CNN is reporting that a new record has been set in solving the Rubik's Cube. I suppose I should be impressed, but I'm not, really.

See, when I was in high school, the Rubik's Cube craze had died down quite a bit but was still around. I found a little book that explained how to solve the Rubik's Cube. It took me awhile to understand it, but I eventually worked it out and was able to solve the cube without help in a few minutes.

Flash forward a little, to an assignment in one of my classes. It was all about world problems. The group that got terrorism put on a little play and held the class hostage. My group got world hunger. There's not a lot you can do with world hunger in a high school class, and the rest of my group seemed perfectly willing to take a fail in this rather than make a serious effort. So we pulled together a presentation that made a big deal of the fact that we saw starving kids on the TV so much that we had all become jaded.
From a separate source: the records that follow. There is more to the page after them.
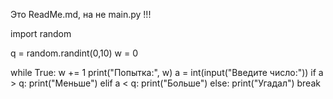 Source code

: Это ReadMe.md, на не main.py !!!

import random

q = random.randint(0,10)
w = 0

while True:
    w += 1
    print("Попытка:", w)
    a = int(input("Введите число:"))
    if a > q:
        print("Меньше")
    elif a < q:
        print("Больше")
    else:
        print("Угадал")
        break
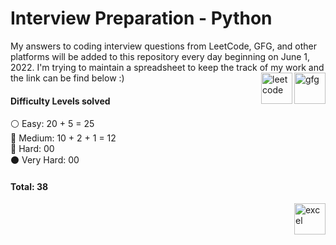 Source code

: # Interview Preparation - Python

My answers to coding interview questions from LeetCode, GFG, and other platforms will be added to this repository every day beginning on June 1, 2022. 
I'm trying to maintain a spreadsheet to keep the track of my work and the link can be find below :) <img align="right" src="https://user-images.githubusercontent.com/96699659/179077556-705d4d17-89b4-42c9-b529-3c07a0c20e40.jpeg" alt="gfg" width="50" height="50" /><img align="right" src="https://user-images.githubusercontent.com/96699659/179077572-d4565c15-7ef5-4fd0-b57f-4c377f7c8b64.png" alt="leetcode" width="50" height="50" />


#### Difficulty Levels solved </br>

⚪ Easy: 20 + 5 = 25 </br>
🔵 Medium: 10 + 2 + 1 = 12 </br>
🔴 Hard: 00  </br>
⚫ Very Hard: 00  </br>

#### Total: 38

<div align="">
<a href="https://docs.google.com/spreadsheets/d/1o4IQU2hxFrPdiGg-rlzuqP1OvgqP6gqRE3FR_ISn4vk/edit?usp=sharing"><img align="right" src="https://user-images.githubusercontent.com/96699659/179076773-c698e1c3-a21b-4b02-abe1-66b3707cbd1b.png" alt="excel" width="50" height="50"></a>
</div>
But we needed an opening that would really get everyone's attention. So I suggested that I solve the Rubik's Cube in front of the class.

To open our presentation, I went to the front of the class holding the cube, then handed it to someone in the front row and said "mix that up good for me, will you?" Then while she was working at it, I gave the start of the presentation, the boring statistics and such. When she had mixed it up, I still wasn't finished, so I handed it to another person and said, "make really sure it's mixed up good," and finished the stats and such. As I had expected, most people were paying more attention to the people mixing up the cube than to me. As I am a lousy public speaker, I had been counting on that.

After I finished the stats, I took the cube back and started a little speech about how world problems are like a Rubik's Cube, hard to solve and seemingly impossible when you first look at it. Only, you can't just rip the stickers off the world and fix it that way (that got a laugh). Then I started to solve the Rubik's Cube. While I solved, I dithered on about how hard it was to get food into places that were wartorn, and how raising money wasn't the most difficult part. At one point I completely messed up the cube and had to start over. When I did that, I said, "and sometimes we'll fail, and have to start over," then continued on. After I did each level, I would hold up the cube and say, "it looks better, but to fix it, I'm going to have to make it look worse," then start in on the next level, and sure enough, it would look like I'd messed it up again.

As I got to the final bit, I looked at the class and talked about the possibilities of solving world hunger, and I stopped looking at my hands. I just did the moves the book had taught. I heard someone say to a neighboring student "she's not even looking at the cube!" Yeah, because it was a lot easier if I didn't look at what I was doing.

I finished solving it and showed it to the class. Then I said, in my typically pompous high school know-it-all way, "these problems can be solved! It just takes a willingness to see it through and a guiding force that knows it can be done." The class applauded, the rest of my group came on and we did the rest of the presentation. It wasn't very good. World hunger isn't a topic that can be made thrilling by a bunch of disinterested high school kids.

I got a decent grade for my part in the presentation, but it was forever after known as Laura's excuse to solve the Rubik's Cube in class.